My Sunday making America great again

kill me now

When the good people at Make the Road put out a call for volunteers to register voters, I knew I should sign up. It had been too long since I had done something charitable. Plus it was in Queens! On a Sunday! How could I say no?

I had a brief moment of panic when I met the team at the Queens Center Mall and they said most of us were not going to be sitting at a booth but instead had to spread out and invite strangers to register. From the looks of them, many of the shoppers around us were either fans or practitioners of caged fighting, and my only defense would be a measly clipboard.
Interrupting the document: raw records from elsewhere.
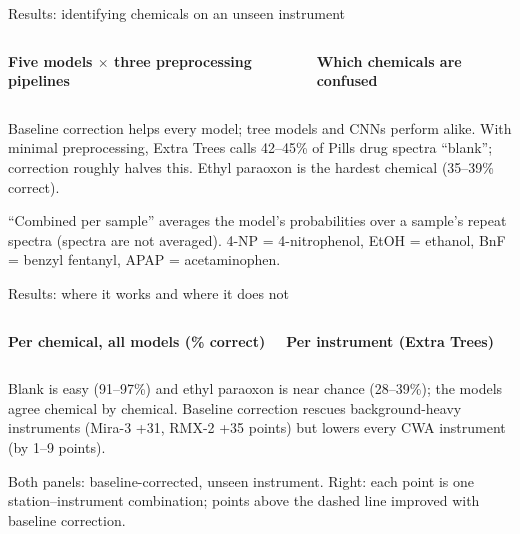 \documentclass[aspectratio=169,10pt]{beamer}
\newcommand{\takeaway}[1]{%
  \par\vspace{2pt}\noindent\colorbox{cTake}{\parbox{\dimexpr\textwidth-2\fboxsep\relax}{\small #1}}}
\newcommand{\src}[1]{{\par\vspace{1pt}\tiny\color{cInk2}#1\par}}
\begin{document}
\begin{frame}{Results: identifying chemicals on an unseen instrument}
\begin{columns}[T,onlytextwidth]
\centering
\scriptsize\textbf{Five models $\times$ three preprocessing pipelines}\par\smallskip

\centering
\scriptsize\textbf{Which chemicals are confused}\par\smallskip

\end{columns}
\takeaway{Baseline correction helps every model; tree models and CNNs perform alike. With minimal preprocessing, Extra Trees calls 42--45\% of Pills drug spectra ``blank''; correction roughly halves this. Ethyl paraoxon is the hardest chemical (35--39\% correct).}
\src{``Combined per sample'' averages the model's probabilities over a sample's repeat spectra (spectra are not averaged). 4-NP = 4-nitrophenol, EtOH = ethanol, BnF = benzyl fentanyl, APAP = acetaminophen.}
\end{frame}

\begin{frame}{Results: where it works and where it does not}
\begin{columns}[T,onlytextwidth]
\centering
\scriptsize\textbf{Per chemical, all models (\% correct)}\par\smallskip
\scalebox{1.13}{}
\centering
\scriptsize\textbf{Per instrument (Extra Trees)}\par\smallskip
\scalebox{1.08}{}
\end{columns}
\takeaway{Blank is easy (91--97\%) and ethyl paraoxon is near chance (28--39\%); the models agree chemical by chemical. Baseline correction rescues background-heavy instruments (Mira-3 +31, RMX-2 +35 points) but lowers every CWA instrument (by 1--9 points).}
\src{Both panels: baseline-corrected, unseen instrument. Right: each point is one station--instrument combination; points above the dashed line improved with baseline correction.}
\end{frame}
\end{document}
I was sent out with a young couple, but guessing they didn’t care for a middle-aged third wheel I struck out on my own. My turf was the entrance next to the Cheesecake Factory, and my strategy consisted of asking passersby if they were ready to vote in the next election–I figured everyone would already be itching for another go.
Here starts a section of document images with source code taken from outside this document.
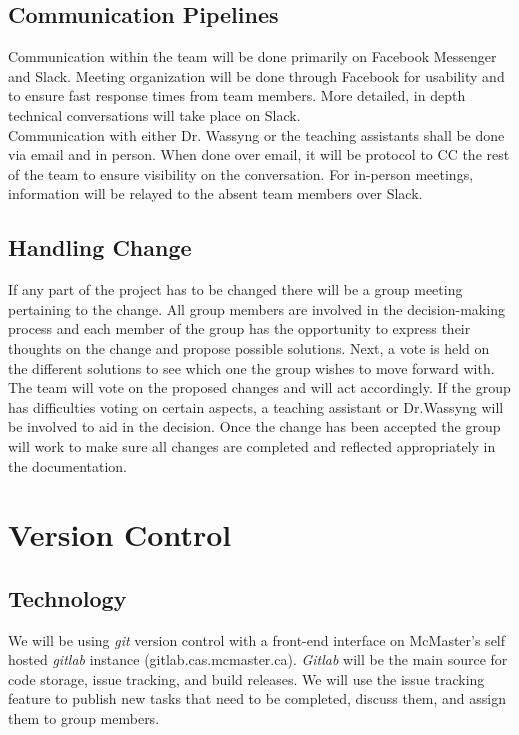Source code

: \documentclass[11pt]{article}
\begin{document}
\subsection{Communication Pipelines}
Communication within the team will be done primarily on Facebook Messenger and Slack. Meeting organization will be done through Facebook for usability and to ensure fast response times from team members. More detailed, in depth technical conversations will take place on Slack.\\

Communication with either Dr. Wassyng or the teaching assistants shall be done via email and in person. When done over email, it will be protocol to CC the rest of the team to ensure visibility on the conversation. For in-person meetings, information will be relayed to the absent team members over Slack.
\subsection{Handling Change}
If any part of the project has to be changed there will be a group meeting pertaining to the change. All group members are involved in the decision-making process and each member of the group has the opportunity to express their thoughts on the change and propose possible solutions. Next, a vote is held on the different solutions to see which one the group wishes to move forward with. The team will vote on the proposed changes and will act accordingly. If the group has difficulties voting on certain aspects, a teaching assistant or Dr.Wassyng will be involved to aid in the decision. Once the change has been accepted the group will work to make sure all changes are completed and reflected appropriately in the documentation.

\section{Version Control}

\subsection{Technology}
We will be using \textit{git} version control with a front-end interface on McMaster's self hosted
\textit{gitlab} instance (gitlab.cas.mcmaster.ca). \textit{Gitlab} will be the main source for
code storage, issue tracking, and build releases. We will use the issue tracking feature to
publish new tasks that need to be completed, discuss them, and assign them to group members.
\end{document}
Approaching strangers was agony for me, but I knew it was for a good cause. I got a lot of no-thank-yous, some people told me they were already registered, a few more said they didn’t vote, and one of those returned a minute later to tell me that voting was bullshit. Many people just ignored me. The patriarch of a Hasidic family gave me an inexplicably dirty look.
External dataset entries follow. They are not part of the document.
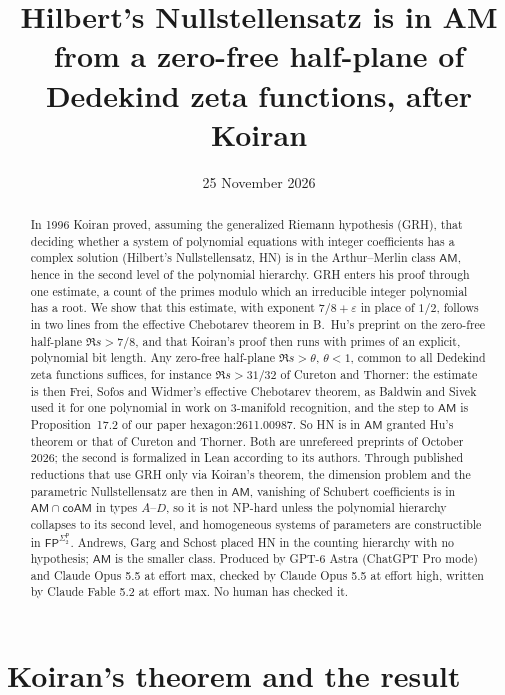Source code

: \documentclass[11pt]{amsart}
\title[Hilbert's Nullstellensatz in AM]{Hilbert's Nullstellensatz is in AM from a zero-free half-plane of Dedekind zeta functions, after Koiran}
\author{}
\date{25 November 2026}
\theoremstyle{definition}
\theoremstyle{remark}
\newcommand{\cl}[1]{\mathsf{#1}}
\newcommand{\AM}{\cl{AM}}
\newcommand{\Sigtwo}{\Sigma_2^{\cl P}}
\begin{document}
\begin{abstract}
In 1996 Koiran proved, assuming the generalized Riemann hypothesis (GRH), that deciding whether a system of polynomial equations with integer coefficients has a complex solution (Hilbert's Nullstellensatz, HN) is in the Arthur--Merlin class $\AM$, hence in the second level of the polynomial hierarchy. GRH enters his proof through one estimate, a count of the primes modulo which an irreducible integer polynomial has a root. We show that this estimate, with exponent $7/8+\varepsilon$ in place of $1/2$, follows in two lines from the effective Chebotarev theorem in B.~Hu's preprint on the zero-free half-plane $\Re s>7/8$, and that Koiran's proof then runs with primes of an explicit, polynomial bit length. Any zero-free half-plane $\Re s>\theta$, $\theta<1$, common to all Dedekind zeta functions suffices, for instance $\Re s>31/32$ of Cureton and Thorner: the estimate is then Frei, Sofos and Widmer's effective Chebotarev theorem, as Baldwin and Sivek used it for one polynomial in work on 3-manifold recognition, and the step to $\AM$ is Proposition~17.2 of our paper hexagon:2611.00987. So HN is in $\AM$ granted Hu's theorem or that of Cureton and Thorner. Both are unrefereed preprints of October 2026; the second is formalized in Lean according to its authors. Through published reductions that use GRH only via Koiran's theorem, the dimension problem and the parametric Nullstellensatz are then in $\AM$, vanishing of Schubert coefficients is in $\AM\cap\cl{coAM}$ in types $A$--$D$, so it is not NP-hard unless the polynomial hierarchy collapses to its second level, and homogeneous systems of parameters are constructible in $\cl{FP}^{\Sigtwo}$. Andrews, Garg and Schost placed HN in the counting hierarchy with no hypothesis; $\AM$ is the smaller class. Produced by GPT-6 Astra (ChatGPT Pro mode) and Claude Opus 5.5 at effort max, checked by Claude Opus 5.5 at effort high, written by Claude Fable 5.2 at effort max. No human has checked it.
\end{abstract}

\maketitle

\section{Koiran's theorem and the result}
\end{document}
I was thrilled when a little old lady said she did, indeed, want to register. She was an 88-year-old Hispanic immigrant, and my heart filled with pride as I helped her fill the form. Then it sank when party affiliation came up.

“I’m a Republican,” she told me in Spanish. “The people in my neighborhood don’t like it, but I came to this country 40 years ago and I became a citizen thanks to Ronald Reagan. They can’t tell me not to vote Republican.”

I spouted some pap about how this was what made democracy great and she thanked me. Then she came back a few minutes later and put a chocolate bar in my hand. “This is for you,” she said. “I appreciate your help.” I was touched but wished I could explain that Reagan probably didn’t have anything to do with her citizenship and that the people in her neighborhood were right.

I stuck around for a couple of hours trying to balance the scales with at least one Democrat, but no luck; maybe the Cheesecake Factory was not quite the hub of civic responsibility I assumed.

After I dropped off my clipboard and the one registration, it dawned on me that all I accomplished that day was getting the Republicans a vote they don’t deserve. And I don’t eat sugar so I couldn’t even enjoy the chocolate.